Thanks to their innovative display technology and discreet looks, the Vaunt smart glasses were in a good position to become the first commercially successful smart glasses, and Intel even had a solid vision how to sell them to consumers.
”There’s something on the order of 2.5 billion people that require corrective lenses,” said Jerry Bautista. “They get their glasses from somewhere. Sixty percent of them come from eye care providers. … We would say these glasses belong in those kinds of channels. People are going to buy them like they buy their glasses today.”
Clearly, that plan didn’t pan out as intended, and Intel isn’t the only company in wearables that’s struggling to meet its goals. The wearable market would have actually shrunken in the fourth quarter of this year if it weren’t for Apple, whose shipments grew by 58 percent to 8 million devices, up from 5.1 million a year earlier, according to research firm International Data Corp. Fitbit’s shipments declined by 17 percent to 5.4 million in the quarter, and Xiaomi’s shipments fell by 5 percent to 4.9 million in the same quarter.

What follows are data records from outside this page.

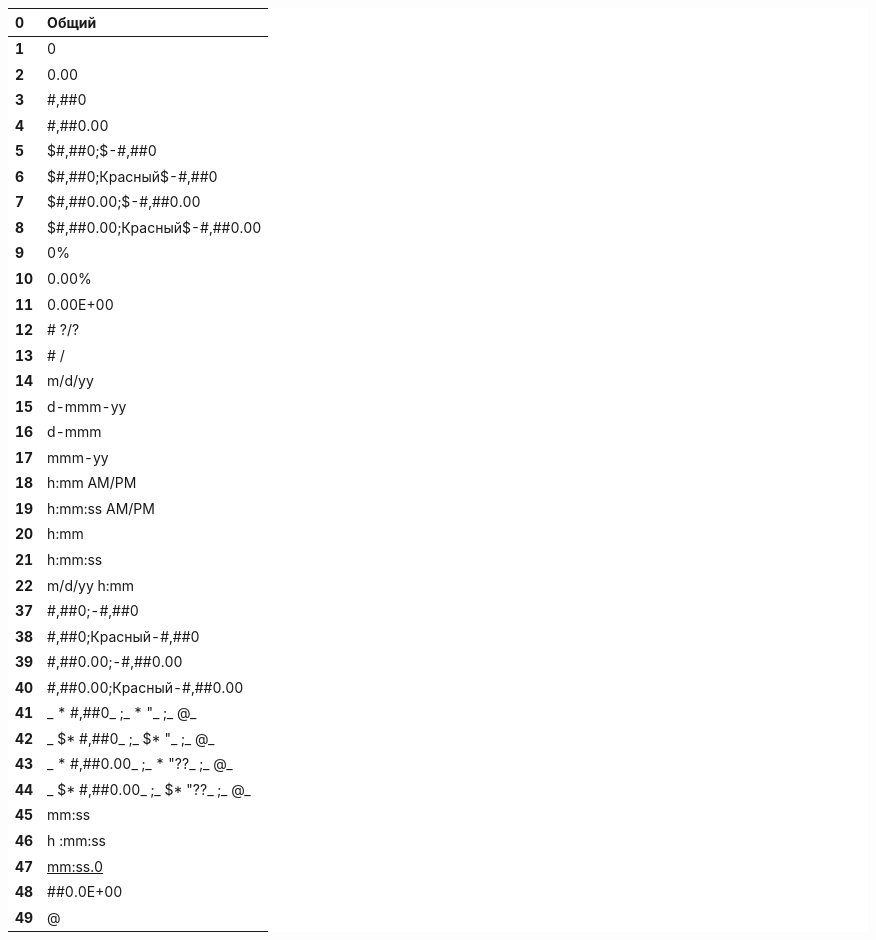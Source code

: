 |**0**|Общий|
| :- | :- |
|**1**|0|
|**2**|0.00|
|**3**|#,##0|
|**4**|#,##0.00|
|**5**|$#,##0;$-#,##0|
|**6**|$#,##0;Красный$-#,##0|
|**7**|$#,##0.00;$-#,##0.00|
|**8**|$#,##0.00;Красный$-#,##0.00|
|**9**|0%|
|**10**|0.00%|
|**11**|0.00E+00|
|**12**|# ?/?|
|**13**|# /|
|**14**|m/d/yy|
|**15**|d-mmm-yy|
|**16**|d-mmm|
|**17**|mmm-yy|
|**18**|h:mm AM/PM|
|**19**|h:mm:ss AM/PM|
|**20**|h:mm|
|**21**|h:mm:ss|
|**22**|m/d/yy h:mm|
|**37**|#,##0;-#,##0|
|**38**|#,##0;Красный-#,##0|
|**39**|#,##0.00;-#,##0.00|
|**40**|#,##0.00;Красный-#,##0.00|
|**41**|_ * #,##0_ ;_ * "_ ;_ @_|
|**42**|_ $* #,##0_ ;_ $* "_ ;_ @_|
|**43**|_ * #,##0.00_ ;_ * "??_ ;_ @_|
|**44**|_ $* #,##0.00_ ;_ $* "??_ ;_ @_|
|**45**|mm:ss|
|**46**|h :mm:ss|
|**47**|[mm:ss.0](http://mmss.0)|
|**48**|##0.0E+00|
|**49**|@|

Despite the current state of the wearables market, the global wearables sales revenue is still projected to exceed 40 billion by 2021, compared to a little over 30 billion in 2018. According to a report in the FT, Amazon is working on building a pair of smart glasses to house its Alexa voice assistant, Google is focusing on helping professionals in manufacturing, logistics, and healthcare be more productive with its Glass Enterprise Edition, and Microsoft has demonstrated a number of real-world applications of its HoloLens headset. HoloLens however still carries a large price tag per unit and is painful to wear for over an hour which creates a barrier for industrial / enterprise applications.
It seems then that Intel’s failure simply indicates that smart glasses are not yet ready to leave the confines of factories, offices, and our homes. “The field of view, the quality of the display itself, it’s not there yet. We [Apple] don’t give a rat’s about being first. We want to be the best, and give people a great experience. But now anything you would see on the market any time soon would not be something any of us would be satisfied with. Nor do I think the vast majority of people would be satisfied,” said Apple’s CEO Tim Cook last year.
Focusing too much on the technology, this is something that Intel failed to see until the company could no longer afford to ignore the reality. Unfortunately, it appears we are still a few years out from that killer HUD that marries consumer price points, wearability, and functionality.